Numerical Modeling And Simulation Of Carbon Dioxide Storage Capacity Of The Moxa Arch Site Southwestern Wyoming written by Cheng Zhang and has been published by this book supported file pdf, txt, epub, kindle and other format this book has been release on 2012 with Carbon dioxide categories.

The objective of the Moxa Arch geological CO2 sequestration project is to assess the geological CO2 storage capacity of saline aquifers in the Pennsylvanian Weber Sandstone in southwestern Wyoming. A 3-D seismic survey was selected and a fine-scale geological model was developed based on the integration of seismic interpretation, outcrop mapping, and other available information.

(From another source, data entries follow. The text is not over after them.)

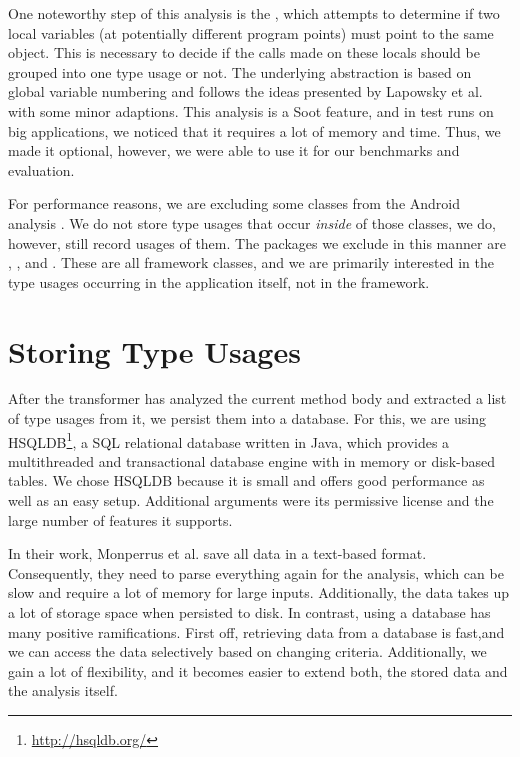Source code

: One noteworthy step of this analysis is the , which attempts to determine if two local variables (at potentially different program points) must point to the same object.
This is necessary to decide if the calls made on these locals should be grouped into one type usage or not.
The underlying abstraction is based on global variable numbering and follows the ideas presented by Lapowsky et al. \cite{lapkowski1998extended} with some minor adaptions.
This analysis is a Soot feature, and in test runs on big applications, we noticed that it requires a lot of memory and time.
Thus, we made it optional, however, we were able to use it for our benchmarks and evaluation.

For performance reasons, we are excluding some classes from the Android analysis .
We do not store type usages that occur \emph{inside} of those classes, we do, however, still record usages of them.
The packages we exclude in this manner are , ,  and  .
These are all framework classes, and we are primarily interested in the type usages occurring in the application itself, not in the framework.

\section{Storing Type Usages}

After the transformer has analyzed the current method body and extracted a list of type usages from it, we persist them into a database.
For this, we are using HSQLDB\footnote{\url{http://hsqldb.org/}}, a SQL relational database written in Java, which provides a multithreaded and transactional database engine with in memory or disk-based tables.
We chose HSQLDB because it is small and offers good performance as well as an easy setup.
Additional arguments were its permissive license and the large number of features it supports.

In their work, Monperrus et al. save all data in a text-based format.
Consequently, they need to parse everything again for the analysis, which can be slow and require a lot of memory for large inputs.
Additionally, the data takes up a lot of storage space when persisted to disk.
In contrast, using a database has many positive ramifications.
First off, retrieving data from a database is fast,and we can access the data selectively based on changing criteria.
Additionally, we gain a lot of flexibility, and it becomes easier to extend both, the stored data and the analysis itself.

The preliminary results from numerical simulations of CO2 storage scenarios were presented. The two goals of the simulation study were as follows: optimize the CO2 sequestration strategy within geological constraints, and examines the long-term fate of CO2 stored in this formation. Commercial numerical simulators and research simulators are used in the simulation study, and calibrated simulation results from the research simulators with those from the commercial simulator, usually a robust approach. The new research results and on-site observations were integrated into the research simulator for specific examination of CO2 sequestration and storage at site.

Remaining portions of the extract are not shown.